### What you should do
Output all the data exactly. Pictures do not belong in the copy.

(Saved data entries)
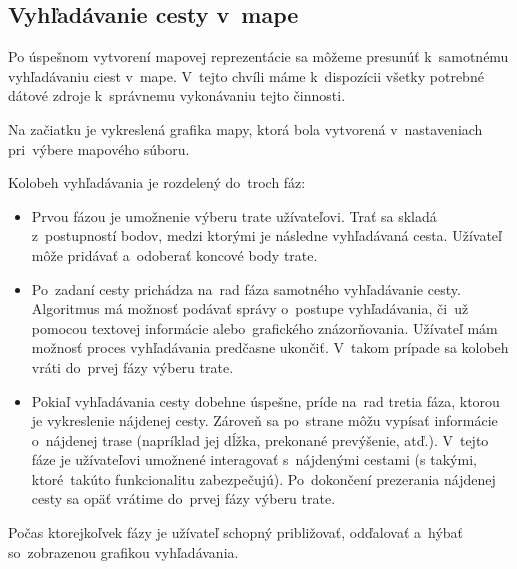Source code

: \subsection{Vyhľadávanie cesty v~mape}

Po úspešnom vytvorení mapovej reprezentácie sa môžeme presunúť k~samotnému vyhľadávaniu ciest v~mape. V~tejto chvíli máme k~dispozícii všetky potrebné dátové zdroje k~správnemu vykonávaniu tejto činnosti.

Na začiatku je vykreslená grafika mapy, ktorá bola vytvorená v~nastaveniach pri~výbere mapového súboru.

Kolobeh vyhľadávania je rozdelený do~troch fáz:
\begin{itemize}
    \item Prvou fázou je umožnenie výberu trate užívateľovi. Trať sa skladá z~postupností bodov, medzi ktorými je následne vyhľadávaná cesta. Užívateľ môže pridávať a~odoberať koncové body trate.
    \item Po~zadaní cesty prichádza na~rad fáza samotného vyhľadávanie cesty. Algoritmus má možnosť podávať správy o~postupe vyhľadávania, či~už pomocou textovej informácie alebo~grafického znázorňovania. Užívateľ mám možnosť proces vyhľadávania predčasne ukončiť. V~takom prípade sa kolobeh vráti do~prvej fázy výberu trate.
    \item Pokiaľ vyhľadávania cesty dobehne úspešne, príde na~rad tretia fáza, ktorou je vykreslenie nájdenej cesty. Zároveň sa po~strane môžu vypísať informácie o~nájdenej trase (napríklad jej dĺžka, prekonané prevýšenie, atď.). V~tejto fáze je užívateľovi umožnené interagovať s~nájdenými cestami (s takými, ktoré~takúto funkcionalitu zabezpečujú). Po~dokončení prezerania nájdenej cesty sa opäť vrátime do~prvej fázy výberu trate.  
\end{itemize}

Počas ktorejkoľvek fázy je užívateľ schopný približovať, odďalovať a~hýbať so~zobrazenou grafikou vyhľadávania.

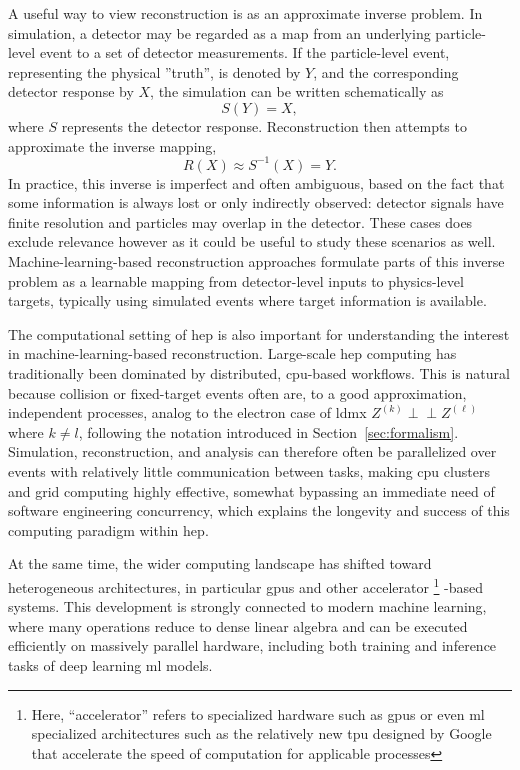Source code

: A useful way to view reconstruction is as an approximate inverse problem. In simulation, a detector may be regarded as a map from an underlying particle-level event to a set of detector measurements. If the particle-level event, representing the physical ''truth'', is denoted by \(Y\), and the corresponding detector response by \(X\), the simulation can be written schematically as
\begin{equation}
    S(Y) = X ,
\end{equation}
where \(S\) represents the detector response. Reconstruction then attempts to approximate the inverse mapping,
\begin{equation}
    R(X) \approx S^{-1}(X) = Y .
\end{equation}
In practice, this inverse is imperfect and often ambiguous, based on the fact that some information is always lost or only indirectly observed: detector signals have finite resolution and particles may overlap in the detector. These cases does exclude relevance however as it could be useful to study these scenarios as well. Machine-learning-based reconstruction approaches formulate parts of this inverse problem as a learnable mapping from detector-level inputs to physics-level targets, typically using simulated events where target information is available.

The computational setting of \gls{hep} is also important for understanding the interest in machine-learning-based reconstruction. Large-scale \gls{hep} computing has traditionally been dominated by distributed, \gls{cpu}-based workflows. \cite{sur2026-heterogeneous-computing} This is natural because collision or fixed-target events often are, to a good approximation, independent processes, analog to the electron case of \gls{ldmx} $Z^{(k)} \perp\!\!\!\perp Z^{(\ell)}$ where $k \neq l$, following the notation introduced in Section~\ref{sec:formalism}. Simulation, reconstruction, and analysis can therefore often be parallelized over events with relatively little communication between tasks, making \gls{cpu} clusters and grid computing highly effective, somewhat bypassing an immediate need of software engineering concurrency, which explains the longevity and success of this computing paradigm within \gls{hep}.

At the same time, the wider computing landscape has shifted toward heterogeneous architectures, in particular \glspl{gpu} and other accelerator \footnote{Here, ``accelerator'' refers to specialized hardware such as \glspl{gpu} or even \gls{ml} specialized architectures such as the relatively new \gls{tpu} designed by Google that accelerate the speed of computation for applicable processes\cite{needed}}
-based systems. This development is strongly connected to modern machine learning, where many operations reduce to dense linear algebra and can be executed efficiently on massively parallel hardware, including both training and inference tasks of deep learning \gls{ml} models.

### Exercise response
Source code

: \subsection{Vyhľadávanie cesty v~mape}

Po úspešnom vytvorení mapovej reprezentácie sa môžeme presunúť k~samotnému vyhľadávaniu ciest v~mape. V~tejto chvíli máme k~dispozícii všetky potrebné dátové zdroje k~správnemu vykonávaniu tejto činnosti.

Na začiatku je vykreslená grafika mapy, ktorá bola vytvorená v~nastaveniach pri~výbere mapového súboru.

Kolobeh vyhľadávania je rozdelený do~troch fáz:
\begin{itemize}
    \item Prvou fázou je umožnenie výberu trate užívateľovi. Trať sa skladá z~postupností bodov, medzi ktorými je následne vyhľadávaná cesta. Užívateľ môže pridávať a~odoberať koncové body trate.
    \item Po~zadaní cesty prichádza na~rad fáza samotného vyhľadávanie cesty. Algoritmus má možnosť podávať správy o~postupe vyhľadávania, či~už pomocou textovej informácie alebo~grafického znázorňovania. Užívateľ mám možnosť proces vyhľadávania predčasne ukončiť. V~takom prípade sa kolobeh vráti do~prvej fázy výberu trate.
    \item Pokiaľ vyhľadávania cesty dobehne úspešne, príde na~rad tretia fáza, ktorou je vykreslenie nájdenej cesty. Zároveň sa po~strane môžu vypísať informácie o~nájdenej trase (napríklad jej dĺžka, prekonané prevýšenie, atď.). V~tejto fáze je užívateľovi umožnené interagovať s~nájdenými cestami (s takými, ktoré~takúto funkcionalitu zabezpečujú). Po~dokončení prezerania nájdenej cesty sa opäť vrátime do~prvej fázy výberu trate.  
\end{itemize}

Počas ktorejkoľvek fázy je užívateľ schopný približovať, odďalovať a~hýbať so~zobrazenou grafikou vyhľadávania.

Source code

: A useful way to view reconstruction is as an approximate inverse problem. In simulation, a detector may be regarded as a map from an underlying particle-level event to a set of detector measurements. If the particle-level event, representing the physical ''truth'', is denoted by \(Y\), and the corresponding detector response by \(X\), the simulation can be written schematically as
\begin{equation}
    S(Y) = X ,
\end{equation}
where \(S\) represents the detector response. Reconstruction then attempts to approximate the inverse mapping,
\begin{equation}
    R(X) \approx S^{-1}(X) = Y .
\end{equation}
In practice, this inverse is imperfect and often ambiguous, based on the fact that some information is always lost or only indirectly observed: detector signals have finite resolution and particles may overlap in the detector. These cases does exclude relevance however as it could be useful to study these scenarios as well. Machine-learning-based reconstruction approaches formulate parts of this inverse problem as a learnable mapping from detector-level inputs to physics-level targets, typically using simulated events where target information is available.

The computational setting of \gls{hep} is also important for understanding the interest in machine-learning-based reconstruction. Large-scale \gls{hep} computing has traditionally been dominated by distributed, \gls{cpu}-based workflows. \cite{sur2026-heterogeneous-computing} This is natural because collision or fixed-target events often are, to a good approximation, independent processes, analog to the electron case of \gls{ldmx} $Z^{(k)} \perp\!\!\!\perp Z^{(\ell)}$ where $k \neq l$, following the notation introduced in Section~\ref{sec:formalism}. Simulation, reconstruction, and analysis can therefore often be parallelized over events with relatively little communication between tasks, making \gls{cpu} clusters and grid computing highly effective, somewhat bypassing an immediate need of software engineering concurrency, which explains the longevity and success of this computing paradigm within \gls{hep}.

At the same time, the wider computing landscape has shifted toward heterogeneous architectures, in particular \glspl{gpu} and other accelerator \footnote{Here, ``accelerator'' refers to specialized hardware such as \glspl{gpu} or even \gls{ml} specialized architectures such as the relatively new \gls{tpu} designed by Google that accelerate the speed of computation for applicable processes\cite{needed}}
-based systems. This development is strongly connected to modern machine learning, where many operations reduce to dense linear algebra and can be executed efficiently on massively parallel hardware, including both training and inference tasks of deep learning \gls{ml} models.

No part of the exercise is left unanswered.